Many thanks for yours of 15 October. Edward III is due out in time for next year's quatercentenary, but it's all gone very quiet since the text was handed in. I expect that every time Candida looks it at she feels the need of a long holiday. The Real S. part II is also languishing since I drew on it for that Swan theatre piece and a few other items included in my London University seminar earlier this month, which went quite well. Instead, I've gone back to my Brahms song book, which I'll try to off-load on to Faber. He's a neglected master, I think; but I can't deny that he sounds much more old-fashioned than Shakespeare. I reckon they both suffer (like great artists generally) from the current theory that life and works should be kept in separate compartments, and that meanings are independent of authors (and hence known only to critics, on whom total supremacy is thus conferred). I fear that Kerrigan belongs to this camp (in every sense); but his edition of the sonnets nevertheless seems to me the best available, so I'm venturing to enclose a copy in the hope that it will appeal to you. At least it sees that Southampton* must be the young lord (though its interest rather ceases at that point) and also thatEdward III is Shakespearean. I note that the nice Katherine Duncan-Jones is to edit the Sonnets for the Arden (now Routledge) third series, but I doubt whether that will be ready for ages yet. I'm trying to sabotage the series, or at least throw a spanner in the Works, by complaining to Janice Price (the Routledge chief executive, well known to me from her and my Methuen days) that all her Shakespeare editors seem to have memorial reconstruction on the brain, if that's the right word. At least they're going to replace the Jenkins Hamlet, but the new editor is the supine Ann Thompson. King Stork and Queen Log.

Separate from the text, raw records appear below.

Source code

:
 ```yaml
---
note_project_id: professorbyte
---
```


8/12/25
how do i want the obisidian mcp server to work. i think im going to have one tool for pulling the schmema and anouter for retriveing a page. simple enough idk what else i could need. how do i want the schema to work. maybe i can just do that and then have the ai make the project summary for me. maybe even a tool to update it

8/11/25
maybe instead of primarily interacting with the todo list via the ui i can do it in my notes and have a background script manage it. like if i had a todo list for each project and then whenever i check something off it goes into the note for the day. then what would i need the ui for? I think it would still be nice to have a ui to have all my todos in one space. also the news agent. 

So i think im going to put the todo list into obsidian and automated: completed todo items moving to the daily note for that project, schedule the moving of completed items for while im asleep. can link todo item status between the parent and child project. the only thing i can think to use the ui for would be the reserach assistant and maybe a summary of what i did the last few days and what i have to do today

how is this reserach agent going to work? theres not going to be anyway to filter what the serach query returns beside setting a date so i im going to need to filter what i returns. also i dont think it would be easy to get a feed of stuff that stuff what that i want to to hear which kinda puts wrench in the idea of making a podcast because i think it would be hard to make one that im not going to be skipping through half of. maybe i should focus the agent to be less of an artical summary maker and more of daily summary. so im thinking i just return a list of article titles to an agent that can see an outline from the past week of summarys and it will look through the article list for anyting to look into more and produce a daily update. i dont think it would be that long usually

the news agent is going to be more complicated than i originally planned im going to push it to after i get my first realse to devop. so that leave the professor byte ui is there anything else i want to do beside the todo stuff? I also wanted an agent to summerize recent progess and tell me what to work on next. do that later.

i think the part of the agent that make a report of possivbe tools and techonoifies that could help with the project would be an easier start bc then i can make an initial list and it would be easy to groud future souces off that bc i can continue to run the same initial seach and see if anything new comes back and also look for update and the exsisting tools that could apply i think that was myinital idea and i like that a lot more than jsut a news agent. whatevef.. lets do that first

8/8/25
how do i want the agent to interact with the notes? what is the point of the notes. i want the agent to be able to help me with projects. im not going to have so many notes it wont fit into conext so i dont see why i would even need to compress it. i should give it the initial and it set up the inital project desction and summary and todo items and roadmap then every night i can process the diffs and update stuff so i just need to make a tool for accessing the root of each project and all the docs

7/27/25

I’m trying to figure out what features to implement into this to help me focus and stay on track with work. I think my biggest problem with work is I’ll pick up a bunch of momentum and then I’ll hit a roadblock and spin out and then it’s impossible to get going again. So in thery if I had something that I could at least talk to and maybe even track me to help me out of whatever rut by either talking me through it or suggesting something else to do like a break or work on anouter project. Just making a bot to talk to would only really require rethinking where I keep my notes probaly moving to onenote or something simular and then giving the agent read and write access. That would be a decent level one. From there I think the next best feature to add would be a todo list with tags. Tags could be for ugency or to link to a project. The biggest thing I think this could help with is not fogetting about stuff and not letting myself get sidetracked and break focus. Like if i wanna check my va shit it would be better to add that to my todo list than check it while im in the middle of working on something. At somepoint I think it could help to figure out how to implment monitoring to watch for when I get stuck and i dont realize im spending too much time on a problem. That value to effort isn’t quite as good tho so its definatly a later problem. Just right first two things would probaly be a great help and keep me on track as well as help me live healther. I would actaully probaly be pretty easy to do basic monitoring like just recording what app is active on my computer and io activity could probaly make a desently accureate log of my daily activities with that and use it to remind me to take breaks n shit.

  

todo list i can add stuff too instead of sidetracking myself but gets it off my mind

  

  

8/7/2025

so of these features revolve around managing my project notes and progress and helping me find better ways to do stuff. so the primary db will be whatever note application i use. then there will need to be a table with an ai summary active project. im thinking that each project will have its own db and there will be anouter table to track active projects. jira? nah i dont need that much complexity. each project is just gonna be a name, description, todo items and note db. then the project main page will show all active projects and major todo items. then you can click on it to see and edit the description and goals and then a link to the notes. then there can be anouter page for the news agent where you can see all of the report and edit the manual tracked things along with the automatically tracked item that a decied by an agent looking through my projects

   I'll remember to elaborate the H8/ Essex parallels (grist to my mill – perhaps Sh. wrote that speech for him?) in due course; probably 1997, if I survive. Meanwhile I'm grateful for the Massey reference, which I hadn't seen.          

   How do you like the death-mask item also enclosed? One of the cuttings was sent to me by a pen-friend, John Jones, who wrote about The Real S. for the New Welsh Review. He gives me quite good marks apart from my unfortunate failure to mention certain items of special Welsh interest.

   Best, as ever,

   Yours Eric


* I seem to recall some useful observations by Wait in his Sonnet book about later Shakespeare-Southampton links after 1601 (not only the 'mortal moon' sonnet of 1603); but all my study shelves have been de-Shakespeared into store to make room for the Brahms elbow-books, which are quite extensive.


P.S. Thanks for the Yale letter. How about FB: A Vindication?